* Brief *
What is the count of lines in the data that hold the string "sensorList"? State the number alone.

* Recorded information *
● ● ● ● ● ● ●

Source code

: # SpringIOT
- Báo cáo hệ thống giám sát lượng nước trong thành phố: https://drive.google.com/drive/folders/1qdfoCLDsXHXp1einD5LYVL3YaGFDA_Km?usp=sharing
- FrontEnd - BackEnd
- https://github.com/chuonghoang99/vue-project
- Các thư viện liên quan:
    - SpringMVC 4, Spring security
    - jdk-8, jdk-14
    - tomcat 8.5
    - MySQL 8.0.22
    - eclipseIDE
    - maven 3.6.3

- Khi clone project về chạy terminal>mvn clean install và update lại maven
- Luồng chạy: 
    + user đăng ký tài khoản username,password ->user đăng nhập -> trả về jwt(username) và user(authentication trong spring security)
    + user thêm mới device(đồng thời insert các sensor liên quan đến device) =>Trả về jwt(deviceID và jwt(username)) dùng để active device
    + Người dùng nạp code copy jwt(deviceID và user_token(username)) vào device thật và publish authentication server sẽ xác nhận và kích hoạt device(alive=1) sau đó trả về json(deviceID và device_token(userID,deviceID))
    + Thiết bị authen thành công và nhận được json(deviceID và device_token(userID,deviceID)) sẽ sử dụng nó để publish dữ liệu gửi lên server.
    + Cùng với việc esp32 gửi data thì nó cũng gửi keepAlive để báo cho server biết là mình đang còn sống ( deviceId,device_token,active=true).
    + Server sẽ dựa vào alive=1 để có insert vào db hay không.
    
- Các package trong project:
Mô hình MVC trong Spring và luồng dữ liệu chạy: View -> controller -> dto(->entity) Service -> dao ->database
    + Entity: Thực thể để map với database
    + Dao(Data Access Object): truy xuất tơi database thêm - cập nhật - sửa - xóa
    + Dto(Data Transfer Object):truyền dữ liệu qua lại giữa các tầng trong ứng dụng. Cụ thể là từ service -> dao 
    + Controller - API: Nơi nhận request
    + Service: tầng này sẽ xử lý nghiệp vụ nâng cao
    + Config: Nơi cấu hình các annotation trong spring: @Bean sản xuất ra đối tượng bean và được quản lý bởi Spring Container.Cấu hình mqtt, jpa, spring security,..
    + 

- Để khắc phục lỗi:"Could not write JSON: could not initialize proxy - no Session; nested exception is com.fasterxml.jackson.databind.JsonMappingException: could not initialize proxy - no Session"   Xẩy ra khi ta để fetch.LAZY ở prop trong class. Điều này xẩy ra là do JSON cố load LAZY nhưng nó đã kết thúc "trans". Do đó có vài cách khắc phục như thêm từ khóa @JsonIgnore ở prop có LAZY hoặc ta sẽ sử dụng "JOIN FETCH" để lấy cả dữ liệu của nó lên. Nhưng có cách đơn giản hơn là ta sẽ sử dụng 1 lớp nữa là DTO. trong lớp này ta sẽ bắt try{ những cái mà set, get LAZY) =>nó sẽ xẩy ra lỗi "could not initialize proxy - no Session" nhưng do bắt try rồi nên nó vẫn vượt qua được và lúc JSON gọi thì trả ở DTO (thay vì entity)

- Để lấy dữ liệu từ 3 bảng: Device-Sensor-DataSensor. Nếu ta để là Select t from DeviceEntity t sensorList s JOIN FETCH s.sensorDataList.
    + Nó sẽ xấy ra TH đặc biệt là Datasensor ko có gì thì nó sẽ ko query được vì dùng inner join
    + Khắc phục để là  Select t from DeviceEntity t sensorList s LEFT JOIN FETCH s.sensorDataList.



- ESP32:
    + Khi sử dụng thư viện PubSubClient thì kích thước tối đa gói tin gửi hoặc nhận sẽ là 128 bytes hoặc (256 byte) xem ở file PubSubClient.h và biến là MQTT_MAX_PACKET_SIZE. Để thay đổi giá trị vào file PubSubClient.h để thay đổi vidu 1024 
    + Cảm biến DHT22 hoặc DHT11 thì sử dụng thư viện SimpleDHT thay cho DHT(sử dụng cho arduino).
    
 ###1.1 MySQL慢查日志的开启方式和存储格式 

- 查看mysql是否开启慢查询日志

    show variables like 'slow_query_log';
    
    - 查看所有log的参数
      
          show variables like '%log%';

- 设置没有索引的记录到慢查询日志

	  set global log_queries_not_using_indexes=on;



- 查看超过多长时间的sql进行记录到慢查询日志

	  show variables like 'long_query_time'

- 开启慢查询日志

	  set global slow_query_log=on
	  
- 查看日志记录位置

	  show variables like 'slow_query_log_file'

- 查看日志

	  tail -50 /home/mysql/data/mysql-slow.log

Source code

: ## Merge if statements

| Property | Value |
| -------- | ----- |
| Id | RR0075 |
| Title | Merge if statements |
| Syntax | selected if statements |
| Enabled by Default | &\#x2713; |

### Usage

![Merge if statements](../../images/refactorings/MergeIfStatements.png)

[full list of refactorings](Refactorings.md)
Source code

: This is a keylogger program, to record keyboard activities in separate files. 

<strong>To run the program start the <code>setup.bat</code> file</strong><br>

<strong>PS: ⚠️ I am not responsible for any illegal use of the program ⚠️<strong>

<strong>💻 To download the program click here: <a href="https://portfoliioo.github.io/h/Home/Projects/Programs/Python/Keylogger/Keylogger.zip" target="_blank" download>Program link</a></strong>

● ● ● ● ● ● ●

* Reply *
2